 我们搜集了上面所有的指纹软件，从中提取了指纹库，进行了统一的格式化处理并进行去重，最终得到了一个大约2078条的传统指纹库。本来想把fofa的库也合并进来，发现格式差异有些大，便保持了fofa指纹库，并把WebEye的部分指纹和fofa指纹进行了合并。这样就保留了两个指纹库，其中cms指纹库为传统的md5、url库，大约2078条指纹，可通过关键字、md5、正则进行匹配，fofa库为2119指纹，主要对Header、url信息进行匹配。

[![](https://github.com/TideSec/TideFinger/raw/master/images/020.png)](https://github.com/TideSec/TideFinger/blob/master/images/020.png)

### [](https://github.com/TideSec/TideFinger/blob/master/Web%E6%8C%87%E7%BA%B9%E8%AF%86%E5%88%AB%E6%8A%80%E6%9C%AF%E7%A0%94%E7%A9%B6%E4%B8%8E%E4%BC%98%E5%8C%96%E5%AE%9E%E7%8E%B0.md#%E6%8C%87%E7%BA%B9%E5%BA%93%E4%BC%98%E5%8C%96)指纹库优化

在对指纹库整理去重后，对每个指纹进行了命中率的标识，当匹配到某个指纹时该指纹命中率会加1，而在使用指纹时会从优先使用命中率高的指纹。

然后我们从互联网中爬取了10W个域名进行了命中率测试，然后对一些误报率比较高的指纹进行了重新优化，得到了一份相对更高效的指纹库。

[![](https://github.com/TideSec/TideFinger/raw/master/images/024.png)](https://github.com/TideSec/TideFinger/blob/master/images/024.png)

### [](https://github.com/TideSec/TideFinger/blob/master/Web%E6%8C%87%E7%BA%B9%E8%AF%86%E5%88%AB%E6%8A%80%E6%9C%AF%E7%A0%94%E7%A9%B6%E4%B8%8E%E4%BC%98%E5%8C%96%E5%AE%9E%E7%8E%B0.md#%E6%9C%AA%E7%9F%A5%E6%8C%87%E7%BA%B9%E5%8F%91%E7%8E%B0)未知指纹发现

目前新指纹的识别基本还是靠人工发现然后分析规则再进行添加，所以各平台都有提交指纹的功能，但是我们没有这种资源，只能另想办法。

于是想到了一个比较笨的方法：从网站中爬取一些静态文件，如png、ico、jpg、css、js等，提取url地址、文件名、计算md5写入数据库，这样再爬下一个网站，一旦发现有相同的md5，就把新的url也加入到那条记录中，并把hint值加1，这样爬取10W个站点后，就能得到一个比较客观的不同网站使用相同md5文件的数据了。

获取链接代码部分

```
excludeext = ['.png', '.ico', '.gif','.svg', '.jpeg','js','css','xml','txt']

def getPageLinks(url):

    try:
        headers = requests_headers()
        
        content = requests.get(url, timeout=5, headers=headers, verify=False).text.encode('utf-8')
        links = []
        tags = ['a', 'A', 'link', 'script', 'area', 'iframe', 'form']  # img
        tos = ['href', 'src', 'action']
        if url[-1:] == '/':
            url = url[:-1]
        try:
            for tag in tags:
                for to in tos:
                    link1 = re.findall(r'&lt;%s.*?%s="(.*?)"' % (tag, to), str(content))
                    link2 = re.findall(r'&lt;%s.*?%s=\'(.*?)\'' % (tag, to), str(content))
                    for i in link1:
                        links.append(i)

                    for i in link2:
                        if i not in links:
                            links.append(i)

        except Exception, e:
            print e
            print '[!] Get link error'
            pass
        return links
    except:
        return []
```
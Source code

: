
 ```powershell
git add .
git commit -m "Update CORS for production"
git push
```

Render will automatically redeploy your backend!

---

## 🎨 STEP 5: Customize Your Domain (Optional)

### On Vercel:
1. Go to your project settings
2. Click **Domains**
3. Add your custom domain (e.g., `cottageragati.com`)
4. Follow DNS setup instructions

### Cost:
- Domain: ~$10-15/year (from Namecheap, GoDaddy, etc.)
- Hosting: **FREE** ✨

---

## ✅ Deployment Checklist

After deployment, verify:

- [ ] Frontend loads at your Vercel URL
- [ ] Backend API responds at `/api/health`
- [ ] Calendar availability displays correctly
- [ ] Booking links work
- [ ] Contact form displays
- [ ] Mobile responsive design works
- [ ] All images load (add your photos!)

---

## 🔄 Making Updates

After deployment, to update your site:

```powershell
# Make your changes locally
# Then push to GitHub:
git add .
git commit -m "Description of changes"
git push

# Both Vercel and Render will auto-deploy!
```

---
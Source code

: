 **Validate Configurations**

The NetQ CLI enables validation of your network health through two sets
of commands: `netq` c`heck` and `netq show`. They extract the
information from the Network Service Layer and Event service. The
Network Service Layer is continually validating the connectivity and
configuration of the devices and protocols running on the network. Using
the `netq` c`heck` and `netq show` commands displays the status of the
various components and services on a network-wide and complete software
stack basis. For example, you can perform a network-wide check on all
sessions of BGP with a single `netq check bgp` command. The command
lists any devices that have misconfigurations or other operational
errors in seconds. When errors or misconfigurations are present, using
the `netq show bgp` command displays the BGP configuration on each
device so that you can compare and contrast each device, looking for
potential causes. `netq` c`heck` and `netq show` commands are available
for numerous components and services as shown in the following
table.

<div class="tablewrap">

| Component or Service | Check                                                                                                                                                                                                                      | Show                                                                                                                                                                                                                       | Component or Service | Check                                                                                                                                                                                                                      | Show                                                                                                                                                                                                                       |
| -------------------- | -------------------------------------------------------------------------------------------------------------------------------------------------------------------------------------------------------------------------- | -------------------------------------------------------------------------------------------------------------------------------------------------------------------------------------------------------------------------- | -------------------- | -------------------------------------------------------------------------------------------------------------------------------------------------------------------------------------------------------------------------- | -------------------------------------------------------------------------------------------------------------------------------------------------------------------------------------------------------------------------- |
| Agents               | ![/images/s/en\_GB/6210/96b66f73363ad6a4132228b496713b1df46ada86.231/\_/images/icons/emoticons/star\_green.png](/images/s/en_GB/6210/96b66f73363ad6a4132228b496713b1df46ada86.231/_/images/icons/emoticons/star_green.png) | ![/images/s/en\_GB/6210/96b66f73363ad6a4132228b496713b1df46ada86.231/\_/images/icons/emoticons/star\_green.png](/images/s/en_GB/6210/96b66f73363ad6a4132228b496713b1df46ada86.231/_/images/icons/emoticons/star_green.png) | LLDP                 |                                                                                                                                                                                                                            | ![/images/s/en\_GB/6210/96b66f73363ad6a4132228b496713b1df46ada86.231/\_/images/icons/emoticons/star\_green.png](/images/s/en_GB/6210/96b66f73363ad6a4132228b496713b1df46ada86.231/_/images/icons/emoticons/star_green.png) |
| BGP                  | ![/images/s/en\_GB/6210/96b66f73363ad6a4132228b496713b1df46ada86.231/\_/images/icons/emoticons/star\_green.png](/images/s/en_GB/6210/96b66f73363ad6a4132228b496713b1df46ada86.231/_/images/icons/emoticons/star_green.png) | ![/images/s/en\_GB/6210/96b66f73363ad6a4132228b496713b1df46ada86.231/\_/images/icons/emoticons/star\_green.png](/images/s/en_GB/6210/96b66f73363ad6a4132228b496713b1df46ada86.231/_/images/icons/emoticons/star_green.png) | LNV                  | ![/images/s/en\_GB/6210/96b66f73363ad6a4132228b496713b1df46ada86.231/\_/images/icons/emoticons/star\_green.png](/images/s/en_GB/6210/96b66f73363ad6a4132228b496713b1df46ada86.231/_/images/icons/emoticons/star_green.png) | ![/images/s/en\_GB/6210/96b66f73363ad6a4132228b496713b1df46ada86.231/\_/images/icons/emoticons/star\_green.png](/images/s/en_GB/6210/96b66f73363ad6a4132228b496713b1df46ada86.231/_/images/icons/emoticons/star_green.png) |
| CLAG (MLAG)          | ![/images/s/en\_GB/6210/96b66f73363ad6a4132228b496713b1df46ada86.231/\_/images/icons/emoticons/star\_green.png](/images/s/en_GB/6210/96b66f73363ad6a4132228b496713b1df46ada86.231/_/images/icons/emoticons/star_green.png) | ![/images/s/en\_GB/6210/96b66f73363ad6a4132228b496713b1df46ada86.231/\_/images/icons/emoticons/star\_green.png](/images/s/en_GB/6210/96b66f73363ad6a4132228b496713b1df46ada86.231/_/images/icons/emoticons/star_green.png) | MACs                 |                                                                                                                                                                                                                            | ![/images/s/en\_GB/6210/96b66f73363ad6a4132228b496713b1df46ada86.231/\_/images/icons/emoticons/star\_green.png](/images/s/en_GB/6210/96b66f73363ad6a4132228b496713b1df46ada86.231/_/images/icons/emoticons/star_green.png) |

++++++++++++++++++++

Scan the records above and report how many lines include the word "that", without any other text.

2